Marcin Kogut z Gruzji: „W mieście spokój i bojowa atmosfera, znaczy: „Nie damy się ruskim!”. Co wieczór odbywają się manifestacje, jednak ludzie są trochę przestraszeni. Gospodyni, u której mieszkam, wczoraj się bardzo ucieszyła, że zostajemy. Dzisiaj już nie była tak pewna siebie.
Ambasada twierdzi, że port w Poti został zniszczony. Nasza gospodyni tam dzwoniła i mówi, że sytuacja nie jest tak zła, jak ją przedstawiono.
W Batumi jest raczej bezpiecznie. Mam w tym mieście dwóch znajomych, którzy stwierdzili, że panuje spokój i nadal przebywa tam dużo turystów.

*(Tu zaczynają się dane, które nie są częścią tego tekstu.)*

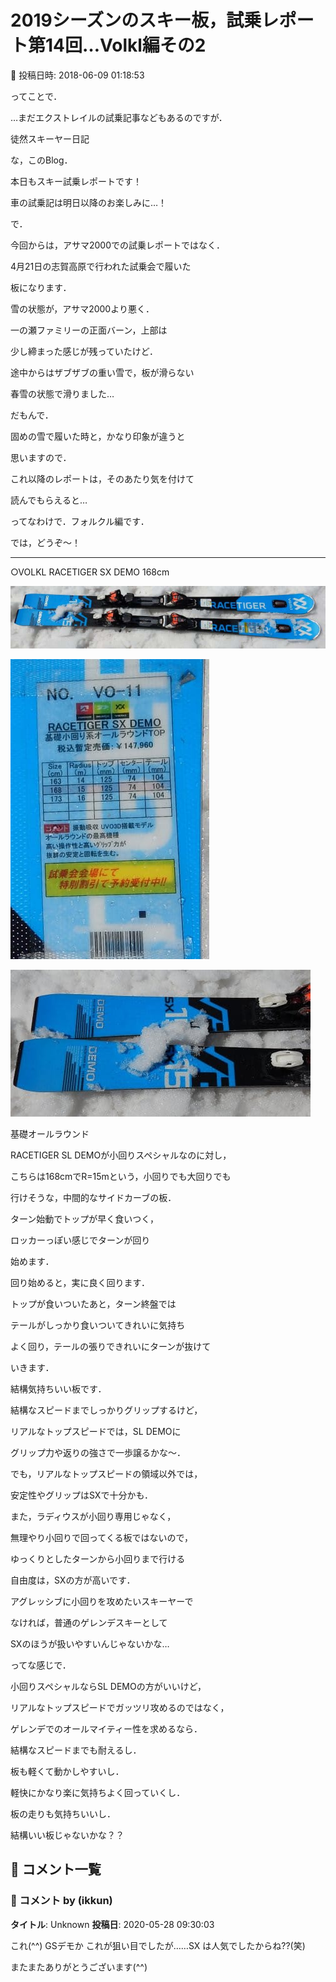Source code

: # 2019シーズンのスキー板，試乗レポート第14回…Volkl編その2

📅 投稿日時: 2018-06-09 01:18:53

ってことで．


…まだエクストレイルの試乗記事などもあるのですが．





徒然スキーヤー日記


な，このBlog．


本日もスキー試乗レポートです！


車の試乗記は明日以降のお楽しみに…！





で．


今回からは，アサマ2000での試乗レポートではなく．


4月21日の志賀高原で行われた試乗会で履いた


板になります．





雪の状態が，アサマ2000より悪く．


一の瀬ファミリーの正面バーン，上部は


少し締まった感じが残っていたけど．


途中からはザブザブの重い雪で，板が滑らない


春雪の状態で滑りました…





だもんで．


固めの雪で履いた時と，かなり印象が違うと


思いますので．


これ以降のレポートは，そのあたり気を付けて


読んでもらえると…





ってなわけで．フォルクル編です．


では，どうぞ～！[]()


---





○VOLKL RACETIGER SX DEMO 168cm







![524dd935146d10c8415a70b39959f657.jpg](images/524dd935146d10c8415a70b39959f657.jpg)









![8ff93f0a08540a93e3f6410b8145d1ea.jpg](images/8ff93f0a08540a93e3f6410b8145d1ea.jpg)









![fa835de7e549a07ef6814aa4c9866c19.jpg](images/fa835de7e549a07ef6814aa4c9866c19.jpg)







基礎オールラウンド





RACETIGER SL DEMOが小回りスペシャルなのに対し，


こちらは168cmでR=15mという，小回りでも大回りでも


行けそうな，中間的なサイドカーブの板．





ターン始動でトップが早く食いつく，


ロッカーっぽい感じでターンが回り


始めます．


回り始めると，実に良く回ります．


トップが食いついたあと，ターン終盤では


テールがしっかり食いついてきれいに気持ち


よく回り，テールの張りできれいにターンが抜けて


いきます．


結構気持ちいい板です．





結構なスピードまでしっかりグリップするけど，


リアルなトップスピードでは，SL DEMOに


グリップ力や返りの強さで一歩譲るかな～．


でも，リアルなトップスピードの領域以外では，


安定性やグリップはSXで十分かも．


また，ラディウスが小回り専用じゃなく，


無理やり小回りで回ってくる板ではないので，


ゆっくりとしたターンから小回りまで行ける


自由度は，SXの方が高いです．


アグレッシブに小回りを攻めたいスキーヤーで


なければ，普通のゲレンデスキーとして


SXのほうが扱いやすいんじゃないかな…





ってな感じで．


小回りスペシャルならSL DEMOの方がいいけど，


リアルなトップスピードでガッツリ攻めるのではなく，


ゲレンデでのオールマイティー性を求めるなら．


結構なスピードまでも耐えるし．


板も軽くて動かしやすいし．


軽快にかなり楽に気持ちよく回っていくし．


板の走りも気持ちいいし．


結構いい板じゃないかな？？

## 💬 コメント一覧

### 💬 コメント by (ikkun)
**タイトル**: Unknown
**投稿日**: 2020-05-28 09:30:03

これ(^^) GSデモか これが狙い目でしたが……SX は人気でしたからね??(笑) 

またまたありがとうございます(^^)

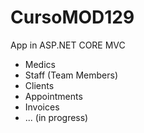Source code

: # CursoMOD129
App in ASP.NET CORE MVC 
- Medics
- Staff (Team Members)
- Clients
- Appointments
- Invoices
- ... (in progress)
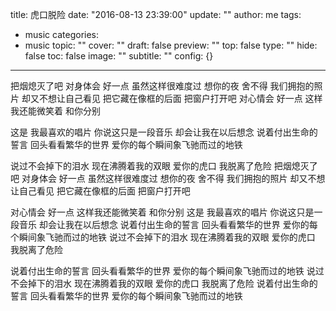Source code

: title: 虎口脱险
date: "2016-08-13 23:39:00"
update: ""
author: me
tags:
- music
categories:
- music
topic: ""
cover: ""
draft: false
preview: ""
top: false
type: ""
hide: false
toc: false
image: ""
subtitle: ""
config: {}


---



把烟熄灭了吧
对身体会 好一点
虽然这样很难度过 想你的夜
舍不得 我们拥抱的照片
却又不想让自己看见
把它藏在像框的后面
把窗户打开吧
对心情会 好一点
这样我还能微笑着 和你分别

这是 我最喜欢的唱片
你说这只是一段音乐
却会让我在以后想念
说着付出生命的誓言
回头看看繁华的世界
爱你的每个瞬间象飞驰而过的地铁

说过不会掉下的泪水
现在沸腾着我的双眼
爱你的虎口
我脱离了危险
把烟熄灭了吧
对身体会 好一点
虽然这样很难度过 想你的夜
舍不得 我们拥抱的照片
却又不想让自己看见
把它藏在像框的后面
把窗户打开吧

对心情会 好一点
这样我还能微笑着 和你分别
这是 我最喜欢的唱片
你说这只是一段音乐
却会让我在以后想念
说着付出生命的誓言
回头看看繁华的世界
爱你的每个瞬间象飞驰而过的地铁
说过不会掉下的泪水
现在沸腾着我的双眼
爱你的虎口
我脱离了危险

说着付出生命的誓言
回头看看繁华的世界
爱你的每个瞬间象飞驰而过的地铁
说过不会掉下的泪水
现在沸腾着我的双眼
爱你的虎口
我脱离了危险
说着付出生命的誓言
回头看看繁华的世界
爱你的每个瞬间象飞驰而过的地铁
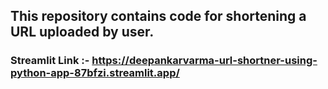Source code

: ## This repository contains code for shortening a URL uploaded by user.
### Streamlit Link :- https://deepankarvarma-url-shortner-using-python-app-87bfzi.streamlit.app/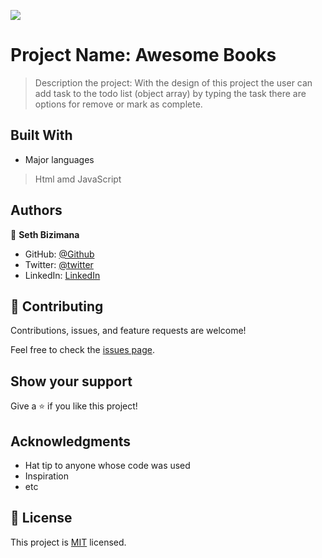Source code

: ![](https://img.shields.io/badge/Microverse-blueviolet)

# Project Name: Awesome Books

> Description the project: With the design of this project the user can add task to the todo list (object array) by typing the task there are options for remove or mark as complete.


## Built With

- Major languages
> Html amd JavaScript


## Authors


👤 **Seth Bizimana**

- GitHub: [@Github](https://github.com/Sevenpros)
- Twitter: [@twitter](https://twitter.com/BizimanaSeth)
- LinkedIn: [LinkedIn](https://linkedin.com/in/sethBizimana)


## 🤝 Contributing

Contributions, issues, and feature requests are welcome!

Feel free to check the [issues page](../../issues/).

## Show your support

Give a ⭐️ if you like this project!

## Acknowledgments

- Hat tip to anyone whose code was used
- Inspiration
- etc

## 📝 License

This project is [MIT](./MIT.md) licensed.
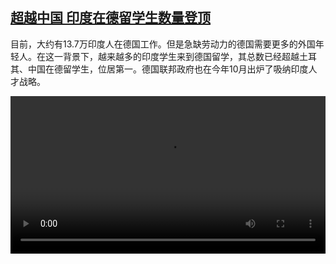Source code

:<!--1729846024000-->
[超越中国 印度在德留学生数量登顶](https://www.dw.com/zh/%E8%B6%85%E8%B6%8A%E4%B8%AD%E5%9B%BD%20%E5%8D%B0%E5%BA%A6%E5%9C%A8%E5%BE%B7%E7%95%99%E5%AD%A6%E7%94%9F%E6%95%B0%E9%87%8F%E7%99%BB%E9%A1%B6/a-70559141)
------

<p>目前，大约有13.7万印度人在德国工作。但是急缺劳动力的德国需要更多的外国年轻人。在这一背景下，越来越多的印度学生来到德国留学，其总数已经超越土耳其、中国在德留学生，位居第一。德国联邦政府也在今年10月出炉了吸纳印度人才战略。</small></p><video src="https://tvdownloaddw-a.akamaihd.net/Events/mp4/vdt_zh/2024/dwvgchi241021_indianstudents_01smw_AVC_1280x720.mp4" controls style="width:100%"></video>
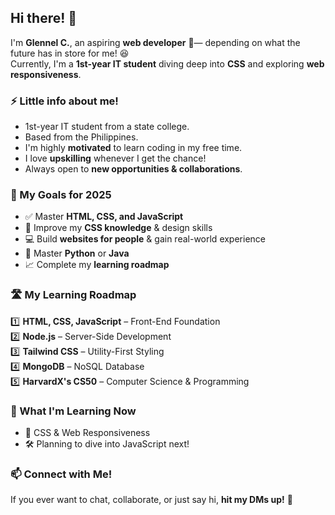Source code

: 

<!--
**glennel26/glennel26** is a ✨ _special_ ✨ repository because its `README.md` (this file) appears on your GitHub profile.

Here are some ideas to get you started:

- 🔭 I’m currently working on ...
- 🌱 I’m currently learning ...
- 👯 I’m looking to collaborate on ...
- 🤔 I’m looking for help with ...
- 💬 Ask me about ...
- 📫 How to reach me: ...
- 😄 Pronouns: ...
- ⚡ Fun fact: ...
-->
## Hi there! 👋

I'm **Glennel C.**, an aspiring **web developer** 🚀— depending on what the future has in store for me! 😆  
Currently, I'm a **1st-year IT student** diving deep into **CSS** and exploring **web responsiveness**.  

### ⚡ Little info about me!
- 1st-year IT student from a state college.
- Based from the Philippines.
- I'm highly **motivated** to learn coding in my free time.  
- I love **upskilling** whenever I get the chance!  
- Always open to **new opportunities & collaborations**.  

### 🎯 My Goals for 2025
- ✅ Master **HTML, CSS, and JavaScript**  
- 🎨 Improve my **CSS knowledge** & design skills  
- 💻 Build **websites for people** & gain real-world experience  
- 🐍 Master **Python** or **Java**  
- 📈 Complete my **learning roadmap**  

### 🛣️ My Learning Roadmap  
1️⃣ **HTML, CSS, JavaScript** – Front-End Foundation  
2️⃣ **Node.js** – Server-Side Development  
3️⃣ **Tailwind CSS** – Utility-First Styling  
4️⃣ **MongoDB** – NoSQL Database  
5️⃣ **HarvardX's CS50** – Computer Science & Programming  

### 🌱 What I'm Learning Now  
- 📌 CSS & Web Responsiveness  
- 🛠️ Planning to dive into JavaScript next!  


### 📫 Connect with Me!  
If you ever want to chat, collaborate, or just say hi, **hit my DMs up!** 💬
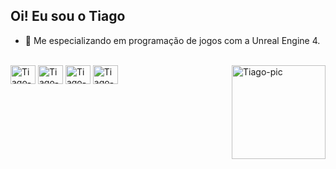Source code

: ## Oi! Eu sou o Tiago


- 🌱 Me especializando em programação de jogos com a Unreal Engine 4.

<body>


  
<div style="display: inline_block"><br>
  <img align="center" alt="Tiago-C" height="30" width="40" src="https://cdn.jsdelivr.net/gh/devicons/devicon/icons/c/c-plain.svg">
  <img align="center" alt="Tiago-Blueprint" height="30" width="40" src="https://cdn.jsdelivr.net/gh/devicons/devicon/icons/unrealengine/unrealengine-original.svg">
  <img align="center" alt="Tiago-Git" height="30" width="40" src="https://cdn.jsdelivr.net/gh/devicons/devicon/icons/git/git-plain-wordmark.svg">
  <img align="right" alt="Tiago-pic" height="150" style="border radius:50px;"src="https://media.discordapp.net/attachments/902297282509172797/959242829585076275/download20220304210714.png">
  <img align="center" alt="Tiago-CPP" height="30" width="40" src="https://cdn.jsdelivr.net/gh/devicons/devicon/icons/cplusplus/cplusplus-plain.svg">
</div>
  
  
 ##

  
  </body>
  
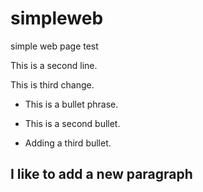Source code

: # simpleweb
simple web page test

This is a second line.

This is third change.

 * This is a bullet phrase.
 
 * This is a second bullet.
 
 * Adding a third bullet.
 
 
 ## I like to add a new paragraph
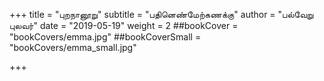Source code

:+++
title = "புறநானூறு"
subtitle = "பதினெண்மேற்கணக்கு"
author = "பல்வேறு புலவர்"
date = "2019-05-19"
weight = 2
##bookCover = "bookCovers/emma.jpg"
##bookCoverSmall = "bookCovers/emma_small.jpg"

+++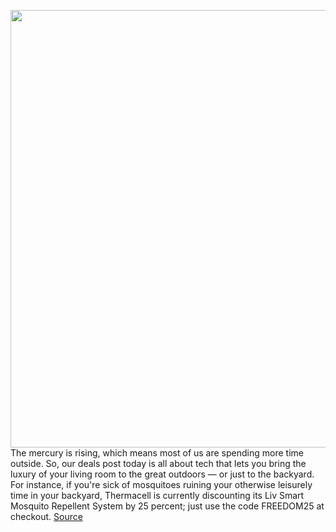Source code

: <img src='https://cdn.vox-cdn.com/thumbor/RrGBjVyyUPTfyPiE4epZGLazY5s=/0x0:2040x1360/1200x800/filters:focal(857x517:1183x843)/cdn.vox-cdn.com/uploads/chorus_image/image/71012555/jtuohy_220410_5254_0003.0.jpg' width='700px' /><br/>
The mercury is rising, which means most of us are spending more time outside. So, our deals post today is all about tech that lets you bring the luxury of your living room to the great outdoors — or just to the backyard. For instance, if you're sick of mosquitoes ruining your otherwise leisurely time in your backyard, Thermacell is currently discounting its Liv Smart Mosquito Repellent System by 25 percent; just use the code FREEDOM25 at checkout.
<a href='https://www.theverge.com/good-deals/2022/6/24/23180092/thermacell-liv-mosquito-repellent-jbl-speakers-deal-sale'> Source <a/>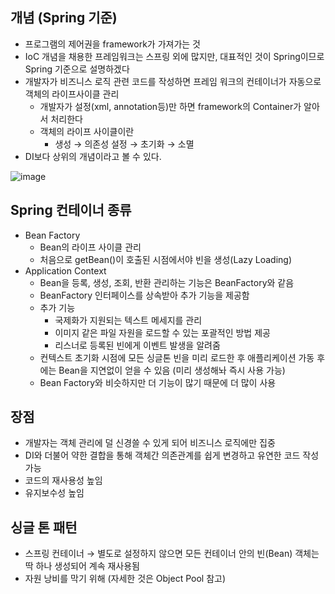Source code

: ## 개념 (Spring 기준)

- 프로그램의 제어권을 framework가 가져가는 것
- IoC 개념을 채용한 프레임워크는 스프링 외에 많지만, 대표적인 것이 Spring이므로 Spring 기준으로 설명하겠다
- 개발자가 비즈니스 로직 관련 코드를 작성하면 프레임 워크의 컨테이너가 자동으로 객체의 라이프사이클 관리
    - 개발자가 설정(xml, annotation등)만 하면 framework의 Container가 알아서 처리한다
    - 객체의 라이프 사이클이란
        - 생성 → 의존성 설정 → 초기화 → 소멸
- DI보다 상위의 개념이라고 볼 수 있다.

![image](https://user-images.githubusercontent.com/56625356/163827891-6c8c4b71-e3a3-4850-98ef-da823adcc1fc.png)


## Spring 컨테이너 종류

- Bean Factory
    - Bean의 라이프 사이클 관리
    - 처음으로 getBean()이 호출된 시점에서야 빈을 생성(Lazy Loading)
- Application Context
    - Bean을 등록, 생성, 조회, 반환 관리하는 기능은 BeanFactory와 같음
    - BeanFactory 인터페이스를 상속받아 추가 기능을 제공함
    - 추가 기능
        - 국제화가 지원되는 텍스트 메세지를 관리
        - 이미지 같은 파일 자원을 로드할 수 있는 포괄적인 방법 제공
        - 리스너로 등록된 빈에게 이벤트 발생을 알려줌
    - 컨텍스트 초기화 시점에 모든 싱글톤 빈을 미리 로드한 후 애플리케이션 가동 후에는 Bean을 지연없이 얻을 수 있음 (미리 생성해놔 즉시 사용 가능)
    - Bean Factory와 비슷하지만 더 기능이 많기 때문에 더 많이 사용

## 장점

- 개발자는 객체 관리에 덜 신경쓸 수 있게 되어 비즈니스 로직에만 집중
- DI와 더불어 약한 결합을 통해 객체간 의존관계를 쉽게 변경하고 유연한 코드 작성 가능
- 코드의 재사용성 높임
- 유지보수성 높임

## 싱글 톤 패턴

- 스프링 컨테이너 → 별도로 설정하지 않으면 모든 컨테이너 안의 빈(Bean) 객체는 딱 하나 생성되어 계속 재사용됨
- 자원 낭비를 막기 위해 (자세한 것은 Object Pool 참고)
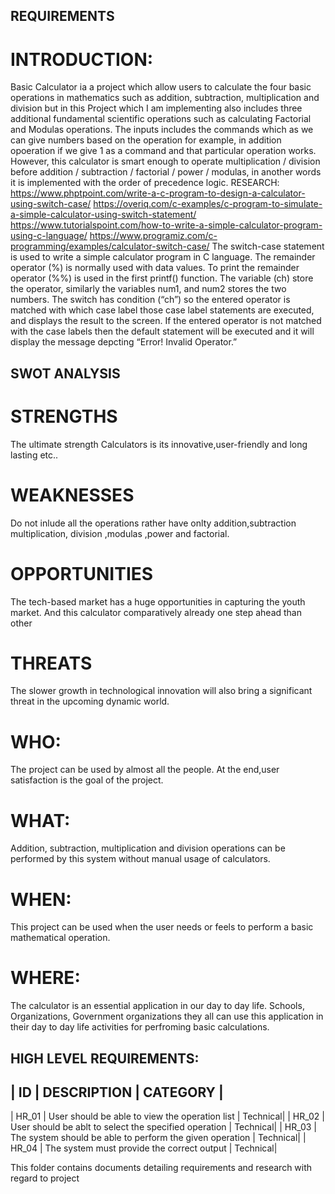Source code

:## REQUIREMENTS
# INTRODUCTION:
Basic Calculator ia a project which allow users to calculate the four basic operations in mathematics such as addition, subtraction, multiplication and division but in this Project which I am implementing also includes three additional fundamental scientific operations such as calculating Factorial and Modulas operations. The inputs includes the commands which as we can give numbers based on the operation for example, in addition opoeration if we give 1 as a command and that particular operation works. However, this calculator is smart enough to operate multiplication / division before addition / subtraction / factorial / power / modulas, in another words it is implemented with the order of precedence logic.
RESEARCH:
https://www.phptpoint.com/write-a-c-program-to-design-a-calculator-using-switch-case/
https://overiq.com/c-examples/c-program-to-simulate-a-simple-calculator-using-switch-statement/
https://www.tutorialspoint.com/how-to-write-a-simple-calculator-program-using-c-language/
https://www.programiz.com/c-programming/examples/calculator-switch-case/
The switch-case statement is used to write a simple calculator program in C language. The remainder operator (%) is normally used with data values. To print the remainder operator (%%) is used in the first printf() function. The variable (ch) store the operator, similarly the variables num1, and num2 stores the two numbers. The switch has condition (“ch”) so the entered operator is matched with which case label those case label statements are executed, and displays the result to the screen. If the entered operator is not matched with the case labels then the default statement will be executed and it will display the message depcting “Error! Invalid Operator.”
## SWOT ANALYSIS
# STRENGTHS

  The ultimate strength Calculators is its innovative,user-friendly and long lasting etc..

# WEAKNESSES

  Do not inlude all the operations rather have onlty addition,subtraction multiplication, division ,modulas ,power and factorial.

# OPPORTUNITIES

   The tech-based market has a huge opportunities in capturing the youth market. And this calculator comparatively already one step ahead than other

# THREATS

   The slower growth in technological innovation will also bring a significant threat in the upcoming dynamic world.
 
 
# WHO:
  The project can be used by almost all the people. At the end,user satisfaction is the goal of the project.
# WHAT:
  Addition, subtraction, multiplication and division operations can be performed by this system without manual usage of calculators.
# WHEN:
  This project can be used when the user needs or feels to perform a basic mathematical operation.
 # WHERE:
  The calculator is an essential application in our day to day life. Schools, Organizations, Government organizations they all can use this application in their day to   day life activities for perfroming basic calculations.

  ## HIGH LEVEL REQUIREMENTS:
|   ID       |         	DESCRIPTION	                                      |   CATEGORY |
----------------------------------------------------------------------------------------
| HR_01 	   |  User should be able to view the operation list	          |   Technical|
| HR_02 	   | User should be ablt to select the specified operation	    |   Technical|
| HR_03	     | The system should be able to perform the given operation  	|   Technical|
| HR_04	     | The system must provide the correct output	                |   Technical|

 This folder contains documents detailing requirements and research with regard to project
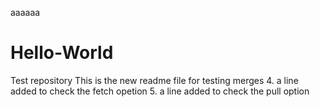aaaaaa
# Hello-World
Test repository
This is the new readme file for testing merges
4. a line added to check the fetch opetion
5. a line added to check the pull option
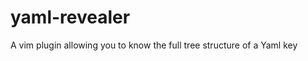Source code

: yaml-revealer
=============

A vim plugin allowing you to know the full tree structure of a Yaml key
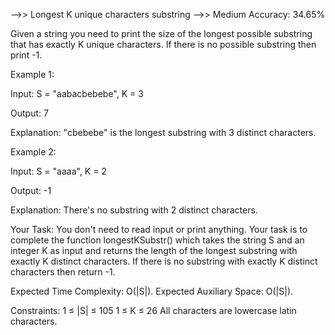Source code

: -->> Longest K unique characters substring
-->> Medium  Accuracy: 34.65%

Given a string you need to print the size of the longest possible substring that has exactly K unique characters. If there is no possible substring then print -1.

Example 1:

Input:
S = "aabacbebebe", K = 3

Output: 
7

Explanation: 
"cbebebe" is the longest substring with 3 distinct characters.


Example 2:

Input: 
S = "aaaa", K = 2

Output: -1

Explanation: 
There's no substring with 2 distinct characters.


Your Task:
You don't need to read input or print anything. Your task is to complete the function longestKSubstr() which takes the string S and an integer K as input and returns the length of the longest substring with exactly K distinct characters. If there is no substring with exactly K distinct characters then return -1.

Expected Time Complexity: O(|S|).
Expected Auxiliary Space: O(|S|).

Constraints:
1 ≤ |S| ≤ 105
1 ≤ K ≤ 26
All characters are lowercase latin characters.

Według Gruzinów Rosjanie nie zbombardują tego kurortu z uwagi na bliskość granicy z Turcją i obecność turystów.
Na ulicach w Tbilisi nie widać wojska, tylko rezerwiści zbierający się do swoich jednostek. W metrze znajduje się więcej policji niż zwykle, na ulicach także dużo jednostek sił bezpieczeństwa.
Mostów na prowincji pilnują strażnicy z kałasznikowami – wczoraj wróciłem z Kazbegow.
Ambasada działa bardzo sprawnie, organizuje też ewakuację dla innych państw. Jutro po południu, mimo wcześniejszej decyzji, wracam do Polski.”